- [Work order]
Show, from the entries below, every line in which "SledilnikScreenshots" appears.
::: Source data
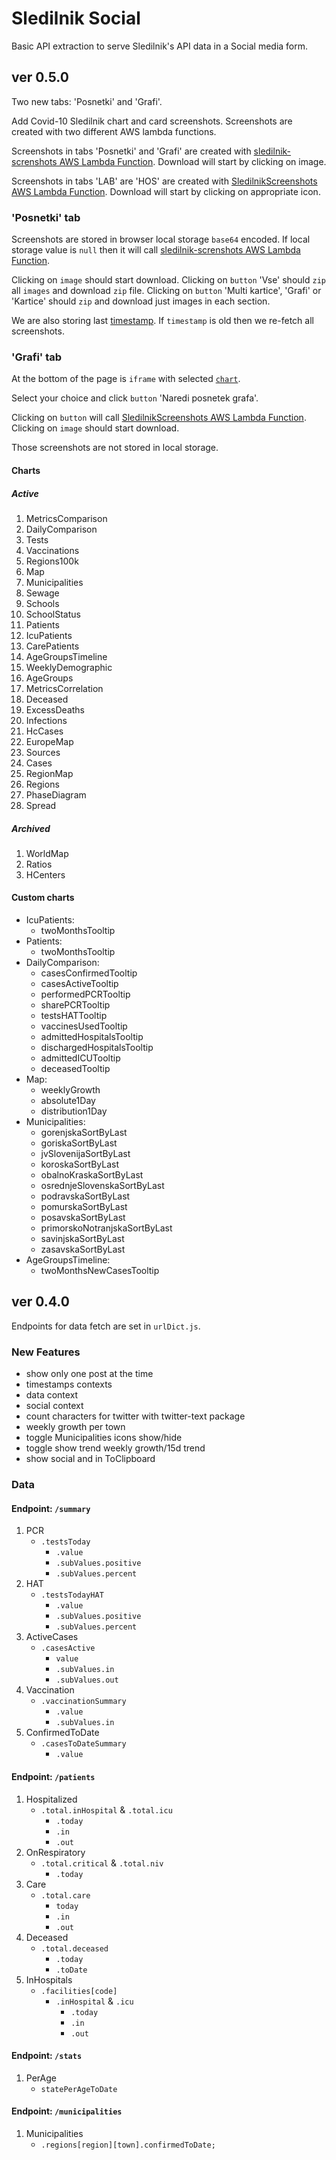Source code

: # Sledilnik Social

Basic API extraction to serve Sledilnik's API data in a Social media form.

## ver 0.5.0

Two new tabs: 'Posnetki' and 'Grafi'.

Add Covid-10 Sledilnik chart and card screenshots.
Screenshots are created with two different AWS lambda functions.

Screenshots in tabs 'Posnetki' and 'Grafi' are created with [sledilnik-screnshots AWS Lambda Function](https://github.com/jalezi/sledilnik-screenshots). Download will start by clicking on image.

Screenshots in tabs 'LAB' are 'HOS' are created with [SledilnikScreenshots AWS Lambda Function](https://github.com/VesterDe/SledilnikScreenshots). Download will start by clicking on appropriate icon.

### 'Posnetki' tab

Screenshots are stored in browser local storage `base64` encoded. If local storage value is `null` then it will call [sledilnik-screnshots AWS Lambda Function](https://github.com/jalezi/sledilnik-screenshots).

Clicking on `image` should start download.
Clicking on `button` 'Vse' should `zip` all `images` and download `zip` file.
Clicking on `button` 'Multi kartice', 'Grafi' or 'Kartice' should `zip` and download just images in each section.

We are also storing last [timestamp](https://github.com/sledilnik/data/blob/master/csv/stats.csv.timestamp). If `timestamp` is old then we re-fetch all screenshots.

### 'Grafi' tab

At the bottom of the page is `iframe` with selected [`chart`](https://github.com/sledilnik/website/blob/master/examples/README.md).

Select your choice and click `button` 'Naredi posnetek grafa'.

Clicking on `button` will call [SledilnikScreenshots AWS Lambda Function](https://github.com/VesterDe/SledilnikScreenshots). Clicking on `image` should start download.

Those screenshots are not stored in local storage.

#### Charts

##### Active

1. MetricsComparison
2. DailyComparison
3. Tests
4. Vaccinations
5. Regions100k
6. Map
7. Municipalities
8. Sewage
9. Schools
10. SchoolStatus
11. Patients
12. IcuPatients
13. CarePatients
14. AgeGroupsTimeline
15. WeeklyDemographic
16. AgeGroups
17. MetricsCorrelation
18. Deceased
19. ExcessDeaths
20. Infections
21. HcCases
22. EuropeMap
23. Sources
24. Cases
25. RegionMap
26. Regions
27. PhaseDiagram
28. Spread

##### Archived

1. WorldMap
2. Ratios
3. HCenters

#### Custom charts

- IcuPatients:
  - twoMonthsTooltip
- Patients:
  - twoMonthsTooltip
- DailyComparison:
  - casesConfirmedTooltip
  - casesActiveTooltip
  - performedPCRTooltip
  - sharePCRTooltip
  - testsHATTooltip
  - vaccinesUsedTooltip
  - admittedHospitalsTooltip
  - dischargedHospitalsTooltip
  - admittedICUTooltip
  - deceasedTooltip
- Map:
  - weeklyGrowth
  - absolute1Day
  - distribution1Day
- Municipalities:
  - gorenjskaSortByLast
  - goriskaSortByLast
  - jvSlovenijaSortByLast
  - koroskaSortByLast
  - obalnoKraskaSortByLast
  - osrednjeSlovenskaSortByLast
  - podravskaSortByLast
  - pomurskaSortByLast
  - posavskaSortByLast
  - primorskoNotranjskaSortByLast
  - savinjskaSortByLast
  - zasavskaSortByLast
- AgeGroupsTimeline:
  - twoMonthsNewCasesTooltip

## ver 0.4.0

Endpoints for data fetch are set in `urlDict.js`.

### New Features

- show only one post at the time
- timestamps contexts
- data context
- social context
- count characters for twitter with twitter-text package
- weekly growth per town
- toggle Municipalities icons show/hide
- toggle show trend weekly growth/15d trend
- show social and in ToClipboard

### Data

#### Endpoint: `/summary`

1. PCR
   - `.testsToday`
     - `.value`
     - `.subValues.positive`
     - `.subValues.percent`
2. HAT
   - `.testsTodayHAT`
     - `.value`
     - `.subValues.positive`
     - `.subValues.percent`
3. ActiveCases
   - `.casesActive`
     - `value`
     - `.subValues.in`
     - `.subValues.out`
4. Vaccination
   - `.vaccinationSummary`
     - `.value`
     - `.subValues.in`
5. ConfirmedToDate
   - `.casesToDateSummary`
     - `.value`

#### Endpoint: `/patients`

1. Hospitalized
   - `.total.inHospital` & `.total.icu`
     - `.today`
     - `.in`
     - `.out`
2. OnRespiratory
   - `.total.critical` & `.total.niv`
     - `.today`
3. Care
   - `.total.care`
     - `today`
     - `.in`
     - `.out`
4. Deceased
   - `.total.deceased`
     - `.today`
     - `.toDate`
5. InHospitals
   - `.facilities[code]`
     - `.inHospital` & `.icu`
       - `.today`
       - `.in`
       - `.out`

#### Endpoint: `/stats`

1. PerAge
   - `statePerAgeToDate`

#### Endpoint: `/municipalities`

1. Municipalities
   - `.regions[region][town].confirmedToDate;`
::::::
- [Response to this exercise]
Screenshots in tabs 'LAB' are 'HOS' are created with [SledilnikScreenshots AWS Lambda Function](https://github.com/VesterDe/SledilnikScreenshots). Download will start by clicking on appropriate icon.
Clicking on `button` will call [SledilnikScreenshots AWS Lambda Function](https://github.com/VesterDe/SledilnikScreenshots). Clicking on `image` should start download.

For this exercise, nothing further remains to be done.